(EXTRACTED ENTRIES Opens)

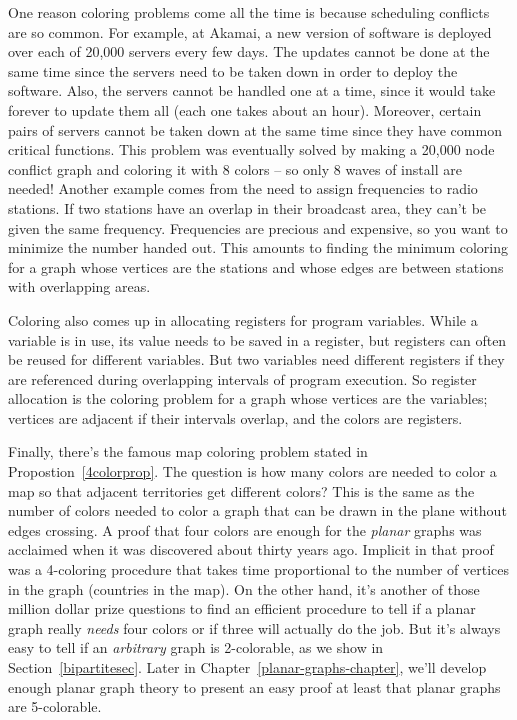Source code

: One reason coloring problems come all the time is because scheduling
conflicts are so common.  For example, at Akamai, a new version of
software is deployed over each of 20,000 servers every few days.  The
updates cannot be done at the same time since the servers need to be taken
down in order to deploy the software.  Also, the servers cannot be handled
one at a time, since it would take forever to update them all (each one
takes about an hour).  Moreover, certain pairs of servers cannot be taken
down at the same time since they have common critical functions.  This
problem was eventually solved by making a 20,000 node conflict graph and
coloring it with 8 colors -- so only 8 waves of install are needed!
Another example comes from the need to assign frequencies to radio
stations.  If two stations have an overlap in their broadcast area, they
can't be given the same frequency.  Frequencies are precious and
expensive, so you want to minimize the number handed out.  This amounts to
finding the minimum coloring for a graph whose vertices are the stations
and whose edges are between stations with overlapping areas.

Coloring also comes up in allocating registers for program variables.
While a variable is in use, its value needs to be saved in a register, but
registers can often be reused for different variables.  But two variables
need different registers if they are referenced during overlapping
intervals of program execution.  So register allocation is the coloring
problem for a graph whose vertices are the variables; vertices are
adjacent if their intervals overlap, and the colors are registers.

Finally, there's the famous map coloring problem stated in
Propostion~\ref{4colorprop}.  The question is how many colors are needed
to color a map so that adjacent territories get different colors?  This is
the same as the number of colors needed to color a graph that can be drawn
in the plane without edges crossing.  A proof that four colors are enough
for the \emph{planar} graphs was acclaimed when it was discovered about
thirty years ago.  Implicit in that proof was a 4-coloring procedure that
takes time proportional to the number of vertices in the graph (countries
in the map).  On the other hand, it's another of those million dollar
prize questions to find an efficient procedure to tell if a planar graph
really \emph{needs} four colors or if three will actually do the job.  But
it's always easy to tell if an \emph{arbitrary} graph is 2-colorable, as
we show in Section~\ref{bipartitesec}.  Later in
Chapter~\ref{planar-graphs-chapter}, we'll develop enough planar graph
theory to present an easy proof at least that planar graphs are
5-colorable.

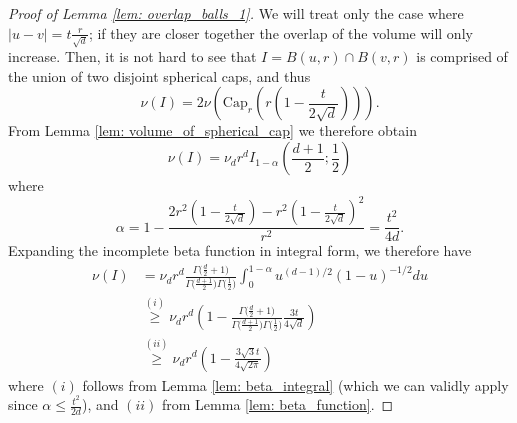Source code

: \documentclass{article}
\newcommand{\abs}[1]{\left \lvert #1 \right \rvert}
\newcommand{\1}{\mathbf{1}}
\theoremstyle{alden}
\theoremstyle{aldenthm}
\theoremstyle{remark}
\begin{document}
\begin{proof}[Proof of Lemma \ref{lem: overlap_balls_1}]
	We will treat only the case where $\abs{u - v} = t\frac{r}{\sqrt{d}}$; if they are closer together the overlap of the volume will only increase. Then, it is not hard to see that $I = B(u,r) \cap B(v,r)$ is comprised of the union of two disjoint spherical caps, and thus
	\begin{equation*}
	\nu(I) = 2\nu(\mathrm{Cap}_r(r(1 - \frac{t}{2 \sqrt{d}}))).
	\end{equation*}
	From Lemma \ref{lem: volume_of_spherical_cap} we therefore obtain
	\begin{equation*}
	\nu(I) = \nu_d r^d I_{1 - \alpha}(\frac{d + 1}{2}; \frac{1}{2})
	\end{equation*}
	where
	\begin{equation*}
	\alpha = 1 - \frac{2r^2(1 - \frac{t}{2 \sqrt{d}}) - r^2(1 - \frac{t}{2 \sqrt{d}})^2}{r^2} = \frac{t^2}{4d}.
	\end{equation*}
	Expanding the incomplete beta function in integral form, we therefore have
	\begin{align*}
	\nu(I) & = \nu_d r^d \frac{\Gamma\bigl(\frac{d}{2}+ 1\bigr)}{\Gamma\bigl(\frac{d + 1}{2}\bigr) \Gamma\bigl(\frac{1}{2}\bigr)} \int_{0}^{1 - \alpha}u^{(d-1)/2}(1 - u)^{-1/2}du \\
	& \overset{(i)}{\geq} \nu_d r^d \left(1 - \frac{\Gamma\bigl(\frac{d}{2}+ 1\bigr)}{\Gamma\bigl(\frac{d + 1}{2}\bigr) \Gamma\bigl(\frac{1}{2}\bigr)} \frac{3 t}{4\sqrt{d}} \right) \\
	& \overset{(ii)}{\geq} \nu_d r^d \left(1 -  \frac{3 \sqrt{3} t}{4\sqrt{2\pi}} \right)
	\end{align*}
	where $(i)$ follows from Lemma \ref{lem: beta_integral} (which we can validly apply since $\alpha \leq \frac{t^2}{2d}$), and $(ii)$ from Lemma \ref{lem: beta_function}.
	
\end{proof}
\end{document}
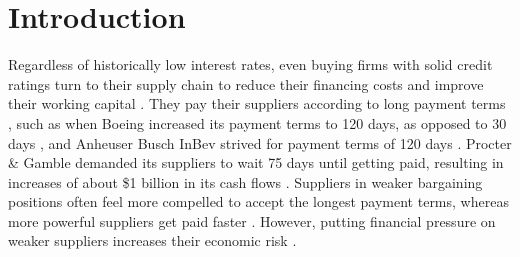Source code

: \documentclass[A4,11pt]{article}
\renewcommand{\~}[1]{\tilde{#1}}
\renewcommand{\-}[1]{\overline{#1}}
\begin{document}
%

\section{Introduction}
Regardless of historically low interest rates, even buying firms with solid credit ratings turn to their supply chain to reduce their financing costs and improve their working capital \citep{Filbeck2016}. They pay their suppliers according to long payment terms \citep{Hu2018}, such as when Boeing increased its payment terms to 120 days, as opposed to 30 days \citep{Scott2016}, and Anheuser Busch InBev strived for payment terms of 120 days \citep{Daneshkhu2015}. Procter \& Gamble demanded its suppliers to wait 75 days until getting paid, resulting in increases of about \$1 billion in its cash flows \citep{Strom2015}. Suppliers in weaker bargaining positions often feel more compelled to accept the longest payment terms, whereas more powerful suppliers get paid faster \citep{Fabbri2016}. However, putting financial pressure on weaker suppliers increases their economic risk \citep{Boissay2007}.
\end{document}
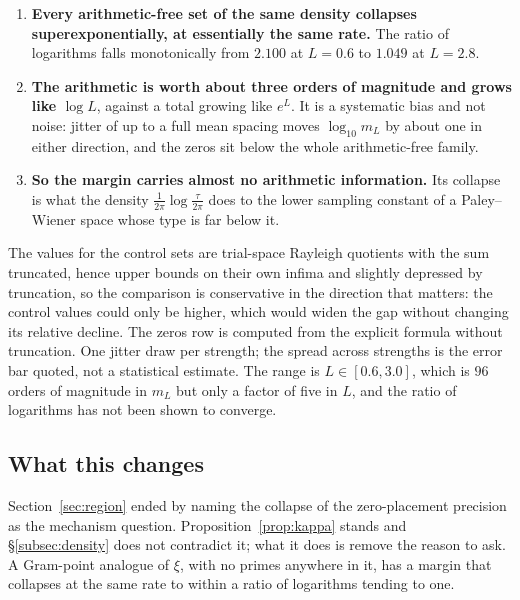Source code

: \begin{enumerate}
\item \textbf{Every arithmetic-free set of the same density collapses
superexponentially, at essentially the same rate.} The ratio of logarithms falls
monotonically from $2.100$ at $L=0.6$ to $1.049$ at $L=2.8$.
\item \textbf{The arithmetic is worth about three orders of magnitude and grows
like $\log L$}, against a total growing like $e^L$. It is a systematic bias and not
noise: jitter of up to a full mean spacing moves $\log_{10}m_L$ by about one in
either direction, and the zeros sit below the whole arithmetic-free family.
\item \textbf{So the margin carries almost no arithmetic information.} Its collapse
is what the density $\frac1{2\pi}\log\frac\tau{2\pi}$ does to the lower sampling
constant of a Paley--Wiener space whose type is far below it.
\end{enumerate}

\begin{remark}\label{rem:densityscope}
The values for the control sets are trial-space Rayleigh quotients with the sum
truncated, hence upper bounds on their own infima and slightly depressed by
truncation, so the comparison is conservative in the direction that matters: the
control values could only be higher, which would widen the gap without changing
its relative decline. The zeros row is computed from the explicit formula without
truncation. One jitter draw per strength; the spread across strengths is the error
bar quoted, not a statistical estimate. The range is $L\in[0.6,3.0]$, which is
$96$ orders of magnitude in $m_L$ but only a factor of five in $L$, and the ratio
of logarithms has not been shown to converge.
\end{remark}

\subsection{What this changes}

Section~\ref{sec:region} ended by naming the collapse of the zero-placement
precision as the mechanism question. Proposition~\ref{prop:kappa} stands and
\S\ref{subsec:density} does not contradict it; what it does is remove the reason to
ask. A Gram-point analogue of $\xi$, with no primes anywhere in it, has a margin
that collapses at the same rate to within a ratio of logarithms tending to one.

(EXTRACTED ENTRIES Closes)

**REQUIRED WORK:**
Output the records above exactly, leaving out pictures.

**ANSWER SECTION:**
Source code

: One reason coloring problems come all the time is because scheduling
conflicts are so common.  For example, at Akamai, a new version of
software is deployed over each of 20,000 servers every few days.  The
updates cannot be done at the same time since the servers need to be taken
down in order to deploy the software.  Also, the servers cannot be handled
one at a time, since it would take forever to update them all (each one
takes about an hour).  Moreover, certain pairs of servers cannot be taken
down at the same time since they have common critical functions.  This
problem was eventually solved by making a 20,000 node conflict graph and
coloring it with 8 colors -- so only 8 waves of install are needed!
Another example comes from the need to assign frequencies to radio
stations.  If two stations have an overlap in their broadcast area, they
can't be given the same frequency.  Frequencies are precious and
expensive, so you want to minimize the number handed out.  This amounts to
finding the minimum coloring for a graph whose vertices are the stations
and whose edges are between stations with overlapping areas.

Coloring also comes up in allocating registers for program variables.
While a variable is in use, its value needs to be saved in a register, but
registers can often be reused for different variables.  But two variables
need different registers if they are referenced during overlapping
intervals of program execution.  So register allocation is the coloring
problem for a graph whose vertices are the variables; vertices are
adjacent if their intervals overlap, and the colors are registers.

Finally, there's the famous map coloring problem stated in
Propostion~\ref{4colorprop}.  The question is how many colors are needed
to color a map so that adjacent territories get different colors?  This is
the same as the number of colors needed to color a graph that can be drawn
in the plane without edges crossing.  A proof that four colors are enough
for the \emph{planar} graphs was acclaimed when it was discovered about
thirty years ago.  Implicit in that proof was a 4-coloring procedure that
takes time proportional to the number of vertices in the graph (countries
in the map).  On the other hand, it's another of those million dollar
prize questions to find an efficient procedure to tell if a planar graph
really \emph{needs} four colors or if three will actually do the job.  But
it's always easy to tell if an \emph{arbitrary} graph is 2-colorable, as
we show in Section~\ref{bipartitesec}.  Later in
Chapter~\ref{planar-graphs-chapter}, we'll develop enough planar graph
theory to present an easy proof at least that planar graphs are
5-colorable.

Source code

: \documentclass{article}
\newcommand{\abs}[1]{\left \lvert #1 \right \rvert}
\newcommand{\1}{\mathbf{1}}
\theoremstyle{alden}
\theoremstyle{aldenthm}
\theoremstyle{remark}
\begin{document}
\begin{proof}[Proof of Lemma \ref{lem: overlap_balls_1}]
	We will treat only the case where $\abs{u - v} = t\frac{r}{\sqrt{d}}$; if they are closer together the overlap of the volume will only increase. Then, it is not hard to see that $I = B(u,r) \cap B(v,r)$ is comprised of the union of two disjoint spherical caps, and thus
	\begin{equation*}
	\nu(I) = 2\nu(\mathrm{Cap}_r(r(1 - \frac{t}{2 \sqrt{d}}))).
	\end{equation*}
	From Lemma \ref{lem: volume_of_spherical_cap} we therefore obtain
	\begin{equation*}
	\nu(I) = \nu_d r^d I_{1 - \alpha}(\frac{d + 1}{2}; \frac{1}{2})
	\end{equation*}
	where
	\begin{equation*}
	\alpha = 1 - \frac{2r^2(1 - \frac{t}{2 \sqrt{d}}) - r^2(1 - \frac{t}{2 \sqrt{d}})^2}{r^2} = \frac{t^2}{4d}.
	\end{equation*}
	Expanding the incomplete beta function in integral form, we therefore have
	\begin{align*}
	\nu(I) & = \nu_d r^d \frac{\Gamma\bigl(\frac{d}{2}+ 1\bigr)}{\Gamma\bigl(\frac{d + 1}{2}\bigr) \Gamma\bigl(\frac{1}{2}\bigr)} \int_{0}^{1 - \alpha}u^{(d-1)/2}(1 - u)^{-1/2}du \\
	& \overset{(i)}{\geq} \nu_d r^d \left(1 - \frac{\Gamma\bigl(\frac{d}{2}+ 1\bigr)}{\Gamma\bigl(\frac{d + 1}{2}\bigr) \Gamma\bigl(\frac{1}{2}\bigr)} \frac{3 t}{4\sqrt{d}} \right) \\
	& \overset{(ii)}{\geq} \nu_d r^d \left(1 -  \frac{3 \sqrt{3} t}{4\sqrt{2\pi}} \right)
	\end{align*}
	where $(i)$ follows from Lemma \ref{lem: beta_integral} (which we can validly apply since $\alpha \leq \frac{t^2}{2d}$), and $(ii)$ from Lemma \ref{lem: beta_function}.
	
\end{proof}
\end{document}
Source code

: \documentclass[A4,11pt]{article}
\renewcommand{\~}[1]{\tilde{#1}}
\renewcommand{\-}[1]{\overline{#1}}
\begin{document}
%

\section{Introduction}
Regardless of historically low interest rates, even buying firms with solid credit ratings turn to their supply chain to reduce their financing costs and improve their working capital \citep{Filbeck2016}. They pay their suppliers according to long payment terms \citep{Hu2018}, such as when Boeing increased its payment terms to 120 days, as opposed to 30 days \citep{Scott2016}, and Anheuser Busch InBev strived for payment terms of 120 days \citep{Daneshkhu2015}. Procter \& Gamble demanded its suppliers to wait 75 days until getting paid, resulting in increases of about \$1 billion in its cash flows \citep{Strom2015}. Suppliers in weaker bargaining positions often feel more compelled to accept the longest payment terms, whereas more powerful suppliers get paid faster \citep{Fabbri2016}. However, putting financial pressure on weaker suppliers increases their economic risk \citep{Boissay2007}.
\end{document}
Source code

: \begin{enumerate}
\item \textbf{Every arithmetic-free set of the same density collapses
superexponentially, at essentially the same rate.} The ratio of logarithms falls
monotonically from $2.100$ at $L=0.6$ to $1.049$ at $L=2.8$.
\item \textbf{The arithmetic is worth about three orders of magnitude and grows
like $\log L$}, against a total growing like $e^L$. It is a systematic bias and not
noise: jitter of up to a full mean spacing moves $\log_{10}m_L$ by about one in
either direction, and the zeros sit below the whole arithmetic-free family.
\item \textbf{So the margin carries almost no arithmetic information.} Its collapse
is what the density $\frac1{2\pi}\log\frac\tau{2\pi}$ does to the lower sampling
constant of a Paley--Wiener space whose type is far below it.
\end{enumerate}

\begin{remark}\label{rem:densityscope}
The values for the control sets are trial-space Rayleigh quotients with the sum
truncated, hence upper bounds on their own infima and slightly depressed by
truncation, so the comparison is conservative in the direction that matters: the
control values could only be higher, which would widen the gap without changing
its relative decline. The zeros row is computed from the explicit formula without
truncation. One jitter draw per strength; the spread across strengths is the error
bar quoted, not a statistical estimate. The range is $L\in[0.6,3.0]$, which is
$96$ orders of magnitude in $m_L$ but only a factor of five in $L$, and the ratio
of logarithms has not been shown to converge.
\end{remark}

\subsection{What this changes}

Section~\ref{sec:region} ended by naming the collapse of the zero-placement
precision as the mechanism question. Proposition~\ref{prop:kappa} stands and
\S\ref{subsec:density} does not contradict it; what it does is remove the reason to
ask. A Gram-point analogue of $\xi$, with no primes anywhere in it, has a margin
that collapses at the same rate to within a ratio of logarithms tending to one.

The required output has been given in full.